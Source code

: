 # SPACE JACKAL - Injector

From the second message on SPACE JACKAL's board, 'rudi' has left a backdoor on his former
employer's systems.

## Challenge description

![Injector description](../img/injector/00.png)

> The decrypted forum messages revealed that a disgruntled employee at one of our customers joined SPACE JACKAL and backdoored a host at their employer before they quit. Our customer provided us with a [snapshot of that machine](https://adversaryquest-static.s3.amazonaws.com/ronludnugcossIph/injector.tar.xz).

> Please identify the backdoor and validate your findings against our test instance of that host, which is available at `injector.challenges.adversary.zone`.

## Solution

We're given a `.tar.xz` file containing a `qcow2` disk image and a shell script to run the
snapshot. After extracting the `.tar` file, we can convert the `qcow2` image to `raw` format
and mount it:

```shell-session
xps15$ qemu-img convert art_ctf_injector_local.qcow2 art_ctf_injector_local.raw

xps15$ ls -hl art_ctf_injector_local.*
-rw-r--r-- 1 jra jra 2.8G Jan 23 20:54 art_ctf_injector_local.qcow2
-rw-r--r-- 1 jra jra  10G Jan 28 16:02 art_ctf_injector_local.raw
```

☆ ☆ ☆ ☆ ☆

What the exercise asks:
The line containing "snapshot. After extracting" and every line after it, through the last one above, should be written out word for word.

Answer to this task:
snapshot. After extracting the `.tar` file, we can convert the `qcow2` image to `raw` format
and mount it:

```shell-session
xps15$ qemu-img convert art_ctf_injector_local.qcow2 art_ctf_injector_local.raw

xps15$ ls -hl art_ctf_injector_local.*
-rw-r--r-- 1 jra jra 2.8G Jan 23 20:54 art_ctf_injector_local.qcow2
-rw-r--r-- 1 jra jra  10G Jan 28 16:02 art_ctf_injector_local.raw
```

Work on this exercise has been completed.